**WORK REQUIRED**
From the records below, transcribe exactly the lines that begin at the line with "forms. Finally, we" and end at the line with "spiritual harm and abuse through", both included.

[Source texts of formatted documents]
..............................
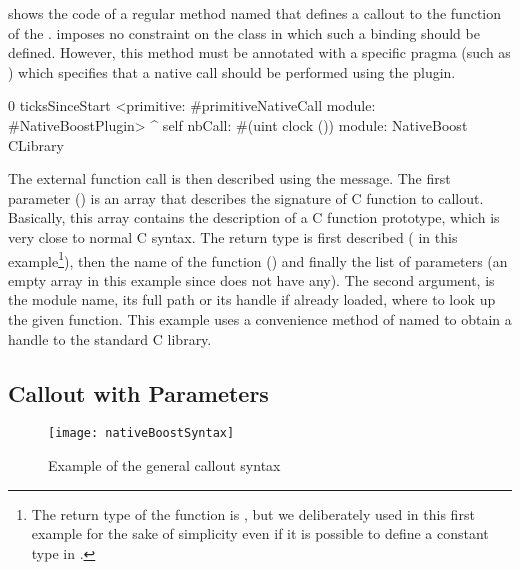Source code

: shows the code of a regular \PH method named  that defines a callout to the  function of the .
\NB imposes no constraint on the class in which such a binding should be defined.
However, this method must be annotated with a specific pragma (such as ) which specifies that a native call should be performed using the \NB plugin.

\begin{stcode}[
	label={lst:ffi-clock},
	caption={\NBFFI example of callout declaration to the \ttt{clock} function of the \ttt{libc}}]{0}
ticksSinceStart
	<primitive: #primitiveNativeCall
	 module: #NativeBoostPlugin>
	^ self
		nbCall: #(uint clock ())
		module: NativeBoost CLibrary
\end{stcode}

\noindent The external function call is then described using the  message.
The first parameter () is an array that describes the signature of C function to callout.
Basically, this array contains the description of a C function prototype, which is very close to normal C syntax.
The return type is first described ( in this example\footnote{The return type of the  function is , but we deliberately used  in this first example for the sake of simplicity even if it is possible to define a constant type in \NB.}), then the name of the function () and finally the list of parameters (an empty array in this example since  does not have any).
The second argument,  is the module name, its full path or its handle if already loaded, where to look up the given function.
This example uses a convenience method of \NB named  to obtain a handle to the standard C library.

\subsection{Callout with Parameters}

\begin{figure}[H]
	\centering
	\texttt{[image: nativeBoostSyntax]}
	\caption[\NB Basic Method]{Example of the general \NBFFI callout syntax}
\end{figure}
..............................
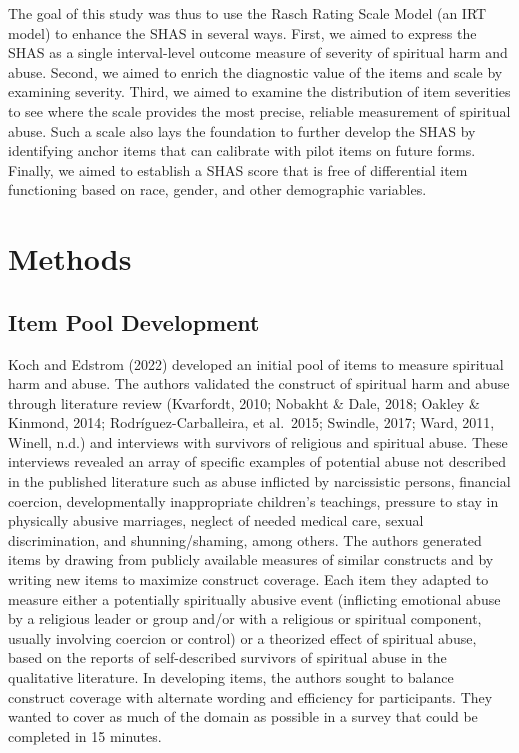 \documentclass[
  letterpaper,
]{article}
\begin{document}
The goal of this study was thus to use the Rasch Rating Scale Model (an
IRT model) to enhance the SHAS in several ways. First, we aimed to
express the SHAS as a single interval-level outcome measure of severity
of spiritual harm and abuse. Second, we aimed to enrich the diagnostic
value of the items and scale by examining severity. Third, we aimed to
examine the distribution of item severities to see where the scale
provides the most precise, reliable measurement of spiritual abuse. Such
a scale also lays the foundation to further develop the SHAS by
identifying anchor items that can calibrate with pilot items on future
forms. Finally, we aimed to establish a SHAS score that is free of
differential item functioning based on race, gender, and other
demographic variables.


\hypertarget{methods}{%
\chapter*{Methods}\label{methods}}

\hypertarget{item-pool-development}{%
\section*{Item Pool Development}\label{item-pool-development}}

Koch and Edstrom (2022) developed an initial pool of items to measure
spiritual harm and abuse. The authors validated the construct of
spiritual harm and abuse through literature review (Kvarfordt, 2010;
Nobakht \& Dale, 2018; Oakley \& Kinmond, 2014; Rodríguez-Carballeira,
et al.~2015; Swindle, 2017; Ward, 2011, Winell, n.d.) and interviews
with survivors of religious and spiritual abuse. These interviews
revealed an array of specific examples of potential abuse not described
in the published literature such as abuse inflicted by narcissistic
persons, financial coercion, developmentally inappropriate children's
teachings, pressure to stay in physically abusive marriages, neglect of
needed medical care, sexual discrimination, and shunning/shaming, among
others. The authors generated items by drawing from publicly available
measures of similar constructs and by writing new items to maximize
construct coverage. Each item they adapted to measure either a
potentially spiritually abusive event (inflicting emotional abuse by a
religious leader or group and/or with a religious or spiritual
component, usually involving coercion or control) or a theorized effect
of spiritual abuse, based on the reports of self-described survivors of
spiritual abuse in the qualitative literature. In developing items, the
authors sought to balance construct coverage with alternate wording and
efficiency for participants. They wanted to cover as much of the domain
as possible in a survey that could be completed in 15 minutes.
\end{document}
..............................
**OUTPUT FOR THIS TASK**
forms. Finally, we aimed to establish a SHAS score that is free of
differential item functioning based on race, gender, and other
demographic variables.


\hypertarget{methods}{%
\chapter*{Methods}\label{methods}}

\hypertarget{item-pool-development}{%
\section*{Item Pool Development}\label{item-pool-development}}

Koch and Edstrom (2022) developed an initial pool of items to measure
spiritual harm and abuse. The authors validated the construct of
spiritual harm and abuse through literature review (Kvarfordt, 2010;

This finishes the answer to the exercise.